The leading / means that this exclusion is relative to the filesystem root. This makes no difference when we back up / but in the old configuration (where we backed up /usr/lib) it would cause /usr/lib/lost+found to be excluded but not, for example, /usr/lib/sys.

Nightly backups

To make sure your filesystems get backed up regularly we can add the neccessary commands to cron. We'll add two lines, one to do incremental backups on weekdays and Saturdays, and one to do a full backup every Sunday. We'll also tack on a command that cleans up older backups and purges the file data that belonged to those.
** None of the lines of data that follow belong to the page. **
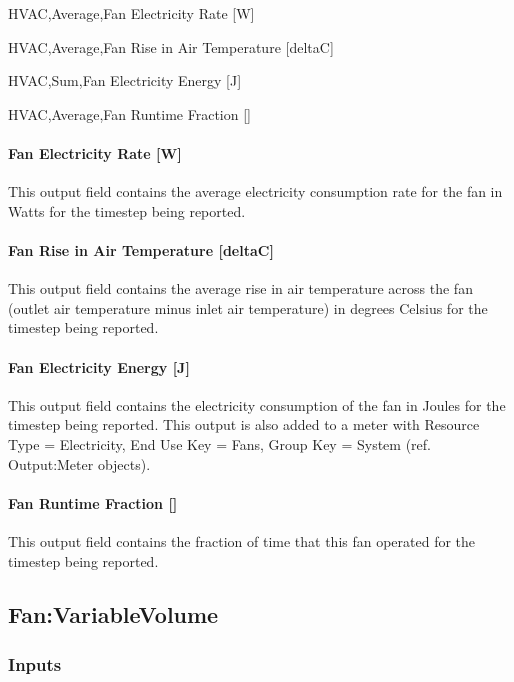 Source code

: HVAC,Average,Fan Electricity Rate {[}W{]}

HVAC,Average,Fan Rise in Air Temperature {[}deltaC{]}

HVAC,Sum,Fan Electricity Energy {[}J{]}

HVAC,Average,Fan Runtime Fraction {[]}

\paragraph{Fan Electricity Rate {[}W{]}}\label{fan-electric-power-w-1}

This output field contains the average electricity consumption rate for the fan in Watts for the timestep being reported.

\paragraph{Fan Rise in Air Temperature {[}deltaC{]}}\label{fan-rise-in-air-temperature-deltac-1}

This output field contains the average rise in air temperature across the fan (outlet air temperature minus inlet air temperature) in degrees Celsius for the timestep being reported.

\paragraph{Fan Electricity Energy {[}J{]}}\label{fan-electric-energy-j-1}

This output field contains the electricity consumption of the fan in Joules for the timestep being reported. This output is also added to a meter with Resource Type = Electricity, End Use Key = Fans, Group Key = System (ref. Output:Meter objects).

\paragraph{Fan Runtime Fraction {[]}}\label{fan-runtime-fraction}

This output field contains the fraction of time that this fan operated for the timestep being reported.

\subsection{Fan:VariableVolume}\label{fanvariablevolume}

\subsubsection{Inputs}\label{inputs-2-016}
You can put these lines in /etc/cron.d/fruitbak:

13 2 * * 1-6	root	fruitbak backup --all
13 2 * * 0	root	fruitbak backup --all --full && fruitbak gc

Common tasks

The most important task (but hopefully not the most common) is to restore files.

Restoring a single file

Restoring a single file can be as easy as:

fruitbak cat melon -1 root etc/fstab

In this command -1 refers to the most recent backup.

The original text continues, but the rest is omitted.